* _YOUR OBJECTIVE_:
Retype the records below from their first line through the line containing "beginning of main().", and include nothing else.
§
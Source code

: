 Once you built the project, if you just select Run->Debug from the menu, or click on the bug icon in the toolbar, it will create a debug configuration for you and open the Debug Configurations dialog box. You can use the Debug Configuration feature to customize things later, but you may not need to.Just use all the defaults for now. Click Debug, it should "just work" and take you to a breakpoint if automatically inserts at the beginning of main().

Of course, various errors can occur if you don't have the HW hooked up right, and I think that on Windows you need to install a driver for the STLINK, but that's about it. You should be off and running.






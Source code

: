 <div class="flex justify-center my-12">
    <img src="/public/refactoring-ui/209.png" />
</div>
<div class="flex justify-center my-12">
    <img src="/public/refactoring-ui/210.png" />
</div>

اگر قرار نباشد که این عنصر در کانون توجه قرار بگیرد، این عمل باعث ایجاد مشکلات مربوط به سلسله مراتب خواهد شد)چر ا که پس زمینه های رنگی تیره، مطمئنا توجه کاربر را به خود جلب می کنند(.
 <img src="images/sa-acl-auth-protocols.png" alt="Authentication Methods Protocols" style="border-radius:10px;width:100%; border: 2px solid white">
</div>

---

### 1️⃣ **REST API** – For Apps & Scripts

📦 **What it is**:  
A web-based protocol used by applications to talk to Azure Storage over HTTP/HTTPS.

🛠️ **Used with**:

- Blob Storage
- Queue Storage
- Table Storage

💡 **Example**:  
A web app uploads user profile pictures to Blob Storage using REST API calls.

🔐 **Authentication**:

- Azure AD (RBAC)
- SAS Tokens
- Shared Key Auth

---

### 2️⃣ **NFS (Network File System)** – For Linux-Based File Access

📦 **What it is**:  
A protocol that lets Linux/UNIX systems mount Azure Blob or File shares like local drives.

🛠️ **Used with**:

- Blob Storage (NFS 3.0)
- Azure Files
§
* _EXERCISE RESPONSE_:
Source code

: Once you built the project, if you just select Run->Debug from the menu, or click on the bug icon in the toolbar, it will create a debug configuration for you and open the Debug Configurations dialog box. You can use the Debug Configuration feature to customize things later, but you may not need to.Just use all the defaults for now. Click Debug, it should "just work" and take you to a breakpoint if automatically inserts at the beginning of main().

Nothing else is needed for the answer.